Ciudad De México, 24 de marzo de 2026.- El Corredor Arrecifal del Suroeste, designado como Área Natural Protegida (ANP), constituye un extenso sistema de arrecifes sumergidos en el Golfo de México que abarca una superficie aproximada de más de 1.1 millones de hectáreas. Esta formación ecológica se extiende a través de las aguas costeras de tres estados de la República: Veracruz, Tabasco y Campeche, funcionando como un elemento clave para la preservación de la biodiversidad marina en la región.
De acuerdo con la descripción proporcionada por María de Jesús Vázquez en sdpnoticias.com, este corredor no solo representa una vasta extensión geográfica, sino que cumple una función ecológica fundamental al proteger diversos ecosistemas marinos. La conformación del área permite la interconexión de hábitats vitales para la vida submarina en el suroeste del Golfo, consolidándose como un componente esencial del patrimonio natural costero de México.
La magnitud del corredor, con su cobertura de más de un millón de hectáreas, lo posiciona como uno de los sistemas arrecifales de mayor relevancia en el país. Su ubicación estratégica, que atraviesa los litorales de Veracruz, Tabasco y Campeche, sugiere una influencia directa en las dinámicas ambientales y pesqueras de dichas entidades federativas, aunque la investigación actual no detalla especies específicas ni el estado de conservación frente a amenazas particulares.

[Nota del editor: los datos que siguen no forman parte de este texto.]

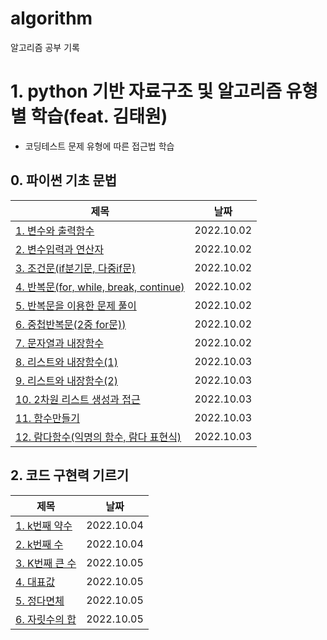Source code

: # algorithm
알고리즘 공부 기록

# 1. python 기반 자료구조 및 알고리즘 유형별 학습(feat. 김태원)
- 코딩테스트 문제 유형에 따른 접근법 학습

## 0. 파이썬 기초 문법
|제목|날짜|
|------|---|
|[1. 변수와 출력함수](https://github.com/SeoHee3478/algorithm/blob/main/Algorithm_python/00_Python%EA%B8%B0%EC%B4%88%EB%AC%B8%EB%B2%95/README.md#1-%EB%B3%80%EC%88%98%EC%99%80-%EC%B6%9C%EB%A0%A5%ED%95%A8%EC%88%98)|2022.10.02|
|[2. 변수입력과 연산자](https://github.com/SeoHee3478/algorithm/blob/main/Algorithm_python/00_Python%EA%B8%B0%EC%B4%88%EB%AC%B8%EB%B2%95/README.md#2-%EB%B3%80%EC%88%98-%EC%9E%85%EB%A0%A5%EA%B3%BC-%EC%97%B0%EC%82%B0%EC%9E%90)|2022.10.02|
|[3. 조건문(if분기문, 다중if문)](https://github.com/SeoHee3478/algorithm/blob/main/Algorithm_python/00_Python%EA%B8%B0%EC%B4%88%EB%AC%B8%EB%B2%95/README.md#3-%EC%A1%B0%EA%B1%B4%EB%AC%B8-if%EB%B6%84%EA%B8%B0-%EC%A4%91%EC%B2%A9)|2022.10.02|
|[4. 반복문(for, while, break, continue)](https://github.com/SeoHee3478/algorithm/blob/main/Algorithm_python/00_Python%EA%B8%B0%EC%B4%88%EB%AC%B8%EB%B2%95/README.md#4-%EB%B0%98%EB%B3%B5%EB%AC%B8for-while)|2022.10.02|
|[5. 반복문을 이용한 문제 풀이](https://github.com/SeoHee3478/algorithm/blob/main/Algorithm_python/00_Python%EA%B8%B0%EC%B4%88%EB%AC%B8%EB%B2%95/README.md#5-%EB%B0%98%EB%B3%B5%EB%AC%B8%EC%9D%84-%EC%9D%B4%EC%9A%A9%ED%95%9C-%EB%AC%B8%EC%A0%9C-%ED%92%80%EC%9D%B4)|2022.10.02|
|[6. 중첩반복문(2중 for문))](https://github.com/SeoHee3478/algorithm/blob/main/Algorithm_python/00_Python%EA%B8%B0%EC%B4%88%EB%AC%B8%EB%B2%95/README.md#6-%EC%A4%91%EC%B2%A9-%EB%B0%98%EB%B3%B5%EB%AC%B82%EC%A4%91-for-%EB%AC%B8)|2022.10.02|
|[7. 문자열과 내장함수](https://github.com/SeoHee3478/algorithm/blob/main/Algorithm_python/00_Python%EA%B8%B0%EC%B4%88%EB%AC%B8%EB%B2%95/README.md#7-%EB%AC%B8%EC%9E%90%EC%97%B4%EA%B3%BC-%EB%82%B4%EC%9E%A5-%ED%95%A8%EC%88%98)|2022.10.02|
|[8. 리스트와 내장함수(1)](https://github.com/SeoHee3478/algorithm/blob/main/Algorithm_python/00_Python%EA%B8%B0%EC%B4%88%EB%AC%B8%EB%B2%95/README.md#8-%EB%A6%AC%EC%8A%A4%ED%8A%B8%EC%99%80-%EB%82%B4%EC%9E%A5%ED%95%A8%EC%88%981)|2022.10.03|
|[9. 리스트와 내장함수(2)](https://github.com/SeoHee3478/algorithm/blob/main/Algorithm_python/00_Python%EA%B8%B0%EC%B4%88%EB%AC%B8%EB%B2%95/README.md#9-%EB%A6%AC%EC%8A%A4%ED%8A%B8%EC%99%80-%EB%82%B4%EC%9E%A5%ED%95%A8%EC%88%982)|2022.10.03|
|[10. 2차원 리스트 생성과 접근](https://github.com/SeoHee3478/algorithm/blob/main/Algorithm_python/00_Python%EA%B8%B0%EC%B4%88%EB%AC%B8%EB%B2%95/README.md#10-2%EC%B0%A8%EC%9B%90-%EB%A6%AC%EC%8A%A4%ED%8A%B8-%EC%83%9D%EC%84%B1%EA%B3%BC-%EC%A0%91%EA%B7%BC)|2022.10.03|
|[11. 함수만들기](https://github.com/SeoHee3478/algorithm/blob/main/Algorithm_python/00_Python%EA%B8%B0%EC%B4%88%EB%AC%B8%EB%B2%95/README.md#11-%ED%95%A8%EC%88%98%EB%A7%8C%EB%93%A4%EA%B8%B0)|2022.10.03|
|[12. 람다함수(익명의 함수, 람다 표현식)](https://github.com/SeoHee3478/algorithm/blob/main/Algorithm_python/00_Python%EA%B8%B0%EC%B4%88%EB%AC%B8%EB%B2%95/README.md#12-%EB%9E%8C%EB%8B%A4%ED%95%A8%EC%88%98%EC%9D%B5%EB%AA%85%EC%9D%98-%ED%95%A8%EC%88%98-%EB%9E%8C%EB%8B%A4-%ED%91%9C%ED%98%84%EC%8B%9D-%EB%93%B1%EB%93%B1)|2022.10.03|

## 2. 코드 구현력 기르기
|제목|날짜|
|------|---|
|[1. k번째 약수](https://github.com/SeoHee3478/algorithm/tree/main/Algorithm_python/02_%EC%BD%94%EB%93%9C%EA%B5%AC%ED%98%84%EB%A0%A5%EA%B8%B0%EB%A5%B4%EA%B8%B0#-1-k%EB%B2%88%EC%A7%B8-%EC%95%BD%EC%88%98)|2022.10.04|
|[2. k번째 수](https://github.com/SeoHee3478/algorithm/tree/main/Algorithm_python/02_%EC%BD%94%EB%93%9C%EA%B5%AC%ED%98%84%EB%A0%A5%EA%B8%B0%EB%A5%B4%EA%B8%B0#-2-k%EB%B2%88%EC%A7%B8-%EC%88%98)|2022.10.04|
|[3. K번째 큰 수](https://github.com/SeoHee3478/algorithm/tree/main/Algorithm_python/02_%EC%BD%94%EB%93%9C%EA%B5%AC%ED%98%84%EB%A0%A5%EA%B8%B0%EB%A5%B4%EA%B8%B0#-3-k%EB%B2%88%EC%A7%B8-%ED%81%B0-%EC%88%98)|2022.10.05|
|[4. 대표값](https://github.com/SeoHee3478/algorithm/tree/main/Algorithm_python/02_%EC%BD%94%EB%93%9C%EA%B5%AC%ED%98%84%EB%A0%A5%EA%B8%B0%EB%A5%B4%EA%B8%B0#-4-%EB%8C%80%ED%91%9C%EA%B0%92)|2022.10.05|
|[5. 정다면체](https://github.com/SeoHee3478/algorithm/tree/main/Algorithm_python/02_%EC%BD%94%EB%93%9C%EA%B5%AC%ED%98%84%EB%A0%A5%EA%B8%B0%EB%A5%B4%EA%B8%B0#-5-%EC%A0%95%EB%8B%A4%EB%A9%B4%EC%B2%B4)|2022.10.05|
|[6. 자릿수의 합](https://github.com/SeoHee3478/algorithm/tree/main/Algorithm_python/02_%EC%BD%94%EB%93%9C%EA%B5%AC%ED%98%84%EB%A0%A5%EA%B8%B0%EB%A5%B4%EA%B8%B0#-6-%EC%9E%90%EB%A6%BF%EC%88%98%EC%9D%98-%ED%95%A9)|2022.10.05|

La información disponible se centra en la caracterización geográfica y la importancia ecológica general del sitio, destacando su rol como resguardo de ecosistemas. No se especifican en las fuentes consultadas los organismos gubernamentales responsables de su administración operativa, ni la fecha exacta de su decreto oficial como Área Natural Protegida, datos que complementarían el entendimiento de su marco jurídico y gestión actual.
Este reporte descriptivo subraya la relevancia del Corredor Arrecifal del Suroeste como un activo natural de gran escala, cuya protección es inherente a la salud del Golfo de México. La continuidad de estudios y reportes sobre sus componentes biológicos y las medidas de vigilancia será determinante para garantizar la permanencia de sus funciones ecológicas a largo plazo.